James Watson, who discovered the structure of DNA alongside Francis Crick, spoke Tuesday about his ongoing research in oncology.
In his talk, “Driven by Ideas,” Watson discussed new ideas about the causes of and treatments for cancer in front of a packed Harkness Auditorium at the Yale School of Medicine. He also walked his audience through the technicalities behind cancer treatment and research, and expressed his views about the nature of scientific research in general.
Watson is best known for the paper he published with Crick in 1953 that sparked a scientific revolution in biology. The discovery of the DNA double helix had “transformative ramifications for fields such as biology and forensics,” said Yale biochemistry professor Joan Steitz, a former student of Watson’s at Harvard, who introduced the talk.
Watson said he developed an interest in cancer research because his father’s younger brother died from malignant melanoma.
“I have always had the desire to first understand cancer, and then cure it,” Watson said.
When he first began teaching at Harvard in the 1950s, Watson said little was known about the origins or causes of cancer. Today, he said, studies of the disease have refocused on how genetics affect cancer.
Throughout his talk, Watson emphasized the need to embrace experimentation and risk in science, stressing that he does not shy away from a small amount of uncertainty in his work.
“When you teach and something is 90 percent right, treat it as 100 percent right,” he said. “People don’t want to publish anything wrong. I don’t think it matters if it’s wrong. Something that might be wrong nevertheless generates motivation to do experiments, and just might be right.”

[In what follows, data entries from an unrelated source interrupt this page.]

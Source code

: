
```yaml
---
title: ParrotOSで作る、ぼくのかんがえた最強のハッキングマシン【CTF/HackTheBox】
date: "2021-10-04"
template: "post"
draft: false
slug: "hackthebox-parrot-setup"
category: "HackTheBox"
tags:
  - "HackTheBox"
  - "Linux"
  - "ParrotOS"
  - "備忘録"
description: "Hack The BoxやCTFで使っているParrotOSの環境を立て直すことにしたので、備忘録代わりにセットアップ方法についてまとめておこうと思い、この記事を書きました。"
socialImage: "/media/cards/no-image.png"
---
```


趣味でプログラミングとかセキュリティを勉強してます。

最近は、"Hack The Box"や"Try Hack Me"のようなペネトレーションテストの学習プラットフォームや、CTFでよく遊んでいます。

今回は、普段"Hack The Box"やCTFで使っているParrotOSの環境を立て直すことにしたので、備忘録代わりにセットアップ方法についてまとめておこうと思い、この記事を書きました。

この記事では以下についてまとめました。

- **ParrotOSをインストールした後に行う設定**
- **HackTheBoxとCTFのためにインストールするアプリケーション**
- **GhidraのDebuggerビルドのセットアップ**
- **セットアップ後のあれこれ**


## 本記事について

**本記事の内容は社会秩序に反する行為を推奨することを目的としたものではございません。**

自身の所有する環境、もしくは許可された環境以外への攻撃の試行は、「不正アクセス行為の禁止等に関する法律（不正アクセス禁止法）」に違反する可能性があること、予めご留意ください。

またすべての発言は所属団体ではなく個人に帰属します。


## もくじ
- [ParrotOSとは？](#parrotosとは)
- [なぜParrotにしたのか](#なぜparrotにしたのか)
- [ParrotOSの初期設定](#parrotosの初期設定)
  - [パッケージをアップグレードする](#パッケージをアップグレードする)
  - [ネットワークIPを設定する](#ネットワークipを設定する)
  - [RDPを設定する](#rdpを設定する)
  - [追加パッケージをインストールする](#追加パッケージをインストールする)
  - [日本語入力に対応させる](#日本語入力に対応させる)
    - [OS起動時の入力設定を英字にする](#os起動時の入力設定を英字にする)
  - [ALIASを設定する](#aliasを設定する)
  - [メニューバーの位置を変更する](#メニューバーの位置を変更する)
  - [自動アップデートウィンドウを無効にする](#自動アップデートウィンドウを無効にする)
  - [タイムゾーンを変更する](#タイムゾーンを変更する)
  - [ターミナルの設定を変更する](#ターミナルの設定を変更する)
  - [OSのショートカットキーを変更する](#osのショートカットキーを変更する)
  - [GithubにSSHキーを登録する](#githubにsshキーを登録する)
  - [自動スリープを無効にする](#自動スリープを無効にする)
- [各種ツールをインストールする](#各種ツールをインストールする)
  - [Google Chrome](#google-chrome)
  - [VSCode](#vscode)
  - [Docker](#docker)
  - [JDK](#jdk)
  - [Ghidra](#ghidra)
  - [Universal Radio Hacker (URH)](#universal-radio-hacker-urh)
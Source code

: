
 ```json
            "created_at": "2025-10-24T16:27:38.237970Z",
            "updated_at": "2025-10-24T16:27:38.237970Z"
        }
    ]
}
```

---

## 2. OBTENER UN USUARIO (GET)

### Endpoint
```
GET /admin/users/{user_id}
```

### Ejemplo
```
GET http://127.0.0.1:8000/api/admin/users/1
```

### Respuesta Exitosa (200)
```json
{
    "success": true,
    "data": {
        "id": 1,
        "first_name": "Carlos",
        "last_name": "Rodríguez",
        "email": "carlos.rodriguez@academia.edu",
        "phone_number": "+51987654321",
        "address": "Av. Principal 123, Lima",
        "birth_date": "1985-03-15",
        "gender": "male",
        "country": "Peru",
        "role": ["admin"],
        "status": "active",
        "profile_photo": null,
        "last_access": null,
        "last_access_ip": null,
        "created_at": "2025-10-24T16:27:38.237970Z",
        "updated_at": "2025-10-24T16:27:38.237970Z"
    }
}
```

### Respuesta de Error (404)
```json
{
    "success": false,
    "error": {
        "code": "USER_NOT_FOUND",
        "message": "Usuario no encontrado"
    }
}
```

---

Watson noted that he and others have developed new ideas about the causes of and treatments for cancer, adding that scientists have discovered that Metformin, a drug used to treat Type 2 diabetes, may also be able to protect against cancer.
In order to finance and facilitate breakthroughs in cancer research, Watson argued that research should be conducted in “semi-industrialized labs.”
“Why not act like a war against cancer is on?” Watson posed. “I’m having a lot of fun trying to solve cancer through thinking, but cancer is too important not to be handled intelligently.”
Undergraduates, Yale School of Medicine students, faculty and New Haven residents alike praised Watson for his thought-provoking discussion.
Daniel Ullman ’15 said he was inspired to be in the presence of someone who laid the foundation for much of modern science.
Amber Bonds, a forensic science student at the University of New Haven, called Watson “enlightening.”
“His perspective is at once so different, so revolutionary and yet so necessary to the field today,” Bonds said.
Vinny Craveiro, who conducts cancer research a lab at the School of Medicine, said Watson’s speech was closely related to his current work, adding that he hopes to incorporate some of the talk’s information into his research.
Watson currently serves as Oliver Grace professor of cancer research at Cold Spring Harbor Laboratory in Cold Spring Harbor, N.Y.
Correction: 21 March 2012
An earlier version of the caption on the photo accompanying this article misstated James Watson’s nationality.